• _Entries shown_
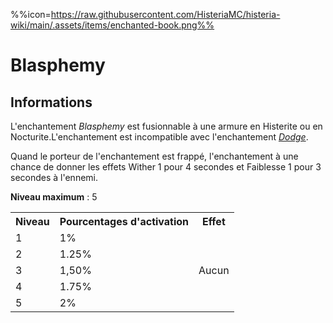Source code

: %%icon=https://raw.githubusercontent.com/HisteriaMC/histeria-wiki/main/.assets/items/enchanted-book.png%%
# Blasphemy

## Informations 
L'enchantement *Blasphemy* est fusionnable à une armure en Histerite ou en Nocturite.L'enchantement est incompatible avec l'enchantement [*Dodge*](https://histeria.fr/wiki/enchants/dodge).

Quand le porteur de l'enchantement est frappé, l'enchantement à une chance de donner les effets Wither 1 pour 4 secondes et Faiblesse 1 pour 3 secondes à l'ennemi.  
 
**Niveau maximum** : 5   

<table>
  <tr>
    <th>Niveau</th>
    <th>Pourcentages d'activation</th>
    <th>Effet</th>
  </tr>
  <tr>
    <td>1</td>
    <td>1%</td>
    <td rowspan="5">Aucun</td>
  </tr>
  <tr>
    <td>2</td>
    <td>1.25%</td>
  </tr>
  <tr>
    <td>3</td>
    <td>1,50%</td>
  </tr>
  <tr>
    <td>4</td>
    <td>1.75%</td>
  </tr>
  <tr>
    <td>5</td>
    <td>2%</td>
   </tr>
</table>
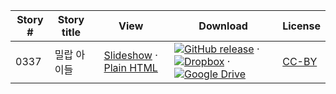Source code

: Story # | Story title | View | Download | License
-------- | -----------  |:-------:| ---------------- | -------
0337 | 밀랍 아이들 | <a href="https://global-asp.github.io/stories/ko/0337_밀랍-아이들_slides.html" target="_blank">Slideshow</a> · [Plain HTML](https://global-asp.github.io/stories/ko/0337_밀랍-아이들.html) | [![GitHub release](https://cloud.githubusercontent.com/assets/9295750/9483128/0e089e5e-4b51-11e5-98ca-6da5cef156a7.png "GitHub release")]() · [![Dropbox](https://cloud.githubusercontent.com/assets/9295750/10150606/3f5ae2dc-65f5-11e5-8f63-841c51cc1cde.png "Dropbox")]() · [![Google Drive](https://cloud.githubusercontent.com/assets/9295750/9473522/1d6fdde4-4b10-11e5-98f5-aa6c6b04a08e.png "Google Drive")]() | [CC-BY](https://creativecommons.org/licenses/by/3.0/)

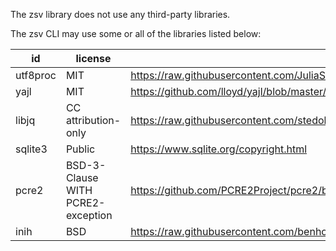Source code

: The zsv library does not use any third-party libraries.

The zsv CLI may use some or all of the libraries listed below:

|id|license|Link|
|--|--|--|
|utf8proc|MIT|https://raw.githubusercontent.com/JuliaStrings/utf8proc/master/LICENSE.md|
|yajl|MIT|https://github.com/lloyd/yajl/blob/master/COPYING|
|libjq|CC attribution-only|https://raw.githubusercontent.com/stedolan/jq/master/COPYING|
|sqlite3|Public|https://www.sqlite.org/copyright.html|
|pcre2|BSD-3-Clause WITH PCRE2-exception|https://github.com/PCRE2Project/pcre2/blob/master/LICENCE.md|
|inih|BSD|https://raw.githubusercontent.com/benhoyt/inih/0b9092e80acc8dc820103c6a0cb9c030e3ca1a32/LICENSE.txt|
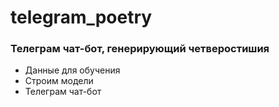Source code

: # telegram_poetry
### Телеграм чат-бот, генерирующий четверостишия
 -  Данные для обучения 
 - Строим модели
 -  Телеграм чат-бот
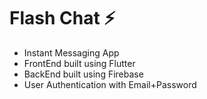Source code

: 
# Flash Chat ⚡️


- Instant Messaging App
- FrontEnd built using Flutter
- BackEnd built using Firebase
- User Authentication with Email+Password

• _Task instructions_
Each entry above should be written out verbatim, minus its pictures.

• _Result below_
Source code

: %%icon=https://raw.githubusercontent.com/HisteriaMC/histeria-wiki/main/.assets/items/enchanted-book.png%%
# Blasphemy

## Informations 
L'enchantement *Blasphemy* est fusionnable à une armure en Histerite ou en Nocturite.L'enchantement est incompatible avec l'enchantement [*Dodge*](https://histeria.fr/wiki/enchants/dodge).

Quand le porteur de l'enchantement est frappé, l'enchantement à une chance de donner les effets Wither 1 pour 4 secondes et Faiblesse 1 pour 3 secondes à l'ennemi.  
 
**Niveau maximum** : 5   

<table>
  <tr>
    <th>Niveau</th>
    <th>Pourcentages d'activation</th>
    <th>Effet</th>
  </tr>
  <tr>
    <td>1</td>
    <td>1%</td>
    <td rowspan="5">Aucun</td>
  </tr>
  <tr>
    <td>2</td>
    <td>1.25%</td>
  </tr>
  <tr>
    <td>3</td>
    <td>1,50%</td>
  </tr>
  <tr>
    <td>4</td>
    <td>1.75%</td>
  </tr>
  <tr>
    <td>5</td>
    <td>2%</td>
   </tr>
</table>
Source code

: Story # | Story title | View | Download | License
-------- | -----------  |:-------:| ---------------- | -------
0337 | 밀랍 아이들 | <a href="https://global-asp.github.io/stories/ko/0337_밀랍-아이들_slides.html" target="_blank">Slideshow</a> · [Plain HTML](https://global-asp.github.io/stories/ko/0337_밀랍-아이들.html) | [![GitHub release](https://cloud.githubusercontent.com/assets/9295750/9483128/0e089e5e-4b51-11e5-98ca-6da5cef156a7.png "GitHub release")]() · [![Dropbox](https://cloud.githubusercontent.com/assets/9295750/10150606/3f5ae2dc-65f5-11e5-8f63-841c51cc1cde.png "Dropbox")]() · [![Google Drive](https://cloud.githubusercontent.com/assets/9295750/9473522/1d6fdde4-4b10-11e5-98f5-aa6c6b04a08e.png "Google Drive")]() | [CC-BY](https://creativecommons.org/licenses/by/3.0/)

Source code

: The zsv library does not use any third-party libraries.

The zsv CLI may use some or all of the libraries listed below:

|id|license|Link|
|--|--|--|
|utf8proc|MIT|https://raw.githubusercontent.com/JuliaStrings/utf8proc/master/LICENSE.md|
|yajl|MIT|https://github.com/lloyd/yajl/blob/master/COPYING|
|libjq|CC attribution-only|https://raw.githubusercontent.com/stedolan/jq/master/COPYING|
|sqlite3|Public|https://www.sqlite.org/copyright.html|
|pcre2|BSD-3-Clause WITH PCRE2-exception|https://github.com/PCRE2Project/pcre2/blob/master/LICENCE.md|
|inih|BSD|https://raw.githubusercontent.com/benhoyt/inih/0b9092e80acc8dc820103c6a0cb9c030e3ca1a32/LICENSE.txt|
Source code

: # telegram_poetry
### Телеграм чат-бот, генерирующий четверостишия
 -  Данные для обучения 
 - Строим модели
 -  Телеграм чат-бот
Source code

: 
# Flash Chat ⚡️


- Instant Messaging App
- FrontEnd built using Flutter
- BackEnd built using Firebase
- User Authentication with Email+Password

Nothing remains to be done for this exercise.